• **WHAT IS NEEDED**: The answer must consist of every line from the data that holds the string "PCBWay".

Extracted data entries:
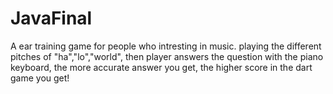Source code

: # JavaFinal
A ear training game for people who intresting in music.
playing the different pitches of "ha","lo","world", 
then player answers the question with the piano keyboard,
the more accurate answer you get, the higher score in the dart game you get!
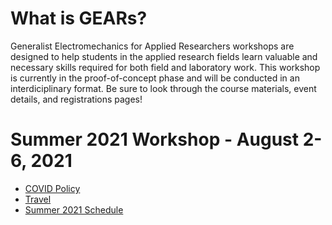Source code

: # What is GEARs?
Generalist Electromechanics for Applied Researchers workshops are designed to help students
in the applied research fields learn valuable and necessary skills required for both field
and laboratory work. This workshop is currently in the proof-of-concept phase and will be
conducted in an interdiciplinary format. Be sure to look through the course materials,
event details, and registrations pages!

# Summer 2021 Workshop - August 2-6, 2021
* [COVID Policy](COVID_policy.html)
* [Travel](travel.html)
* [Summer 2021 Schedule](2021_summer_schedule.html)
...
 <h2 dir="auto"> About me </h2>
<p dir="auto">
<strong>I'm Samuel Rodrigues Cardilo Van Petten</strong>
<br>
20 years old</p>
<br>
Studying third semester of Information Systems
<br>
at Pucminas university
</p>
--
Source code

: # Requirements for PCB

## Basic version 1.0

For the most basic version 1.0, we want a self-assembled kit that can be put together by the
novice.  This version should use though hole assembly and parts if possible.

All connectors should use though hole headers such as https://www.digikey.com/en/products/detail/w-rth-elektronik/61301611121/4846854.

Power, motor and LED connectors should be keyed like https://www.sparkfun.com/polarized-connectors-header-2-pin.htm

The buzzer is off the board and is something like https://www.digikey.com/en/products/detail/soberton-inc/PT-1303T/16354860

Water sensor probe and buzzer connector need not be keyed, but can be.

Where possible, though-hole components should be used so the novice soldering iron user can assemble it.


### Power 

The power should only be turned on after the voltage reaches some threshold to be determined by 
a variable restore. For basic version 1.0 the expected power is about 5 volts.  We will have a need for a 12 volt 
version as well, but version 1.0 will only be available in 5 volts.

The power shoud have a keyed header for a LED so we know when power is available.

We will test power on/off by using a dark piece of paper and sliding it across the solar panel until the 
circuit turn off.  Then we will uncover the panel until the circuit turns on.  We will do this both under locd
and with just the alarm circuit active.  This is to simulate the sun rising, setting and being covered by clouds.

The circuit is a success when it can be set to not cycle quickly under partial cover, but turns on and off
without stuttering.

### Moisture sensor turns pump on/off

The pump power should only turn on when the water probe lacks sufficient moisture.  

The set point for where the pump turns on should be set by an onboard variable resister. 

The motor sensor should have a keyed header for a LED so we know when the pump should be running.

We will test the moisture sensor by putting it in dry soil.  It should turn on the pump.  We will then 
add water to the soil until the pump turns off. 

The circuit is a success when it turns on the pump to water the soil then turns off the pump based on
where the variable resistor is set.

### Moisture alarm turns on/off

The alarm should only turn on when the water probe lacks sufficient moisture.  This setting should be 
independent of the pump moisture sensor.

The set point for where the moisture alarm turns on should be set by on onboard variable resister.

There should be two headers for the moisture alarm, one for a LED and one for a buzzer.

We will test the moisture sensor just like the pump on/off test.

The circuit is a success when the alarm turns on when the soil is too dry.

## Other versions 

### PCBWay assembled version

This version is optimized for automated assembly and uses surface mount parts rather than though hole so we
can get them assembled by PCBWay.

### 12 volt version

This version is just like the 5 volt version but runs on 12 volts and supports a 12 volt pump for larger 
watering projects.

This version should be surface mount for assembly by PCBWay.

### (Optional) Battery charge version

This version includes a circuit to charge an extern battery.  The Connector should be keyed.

• **EXERCISE RESPONSE**:
### PCBWay assembled version
can get them assembled by PCBWay.
This version should be surface mount for assembly by PCBWay.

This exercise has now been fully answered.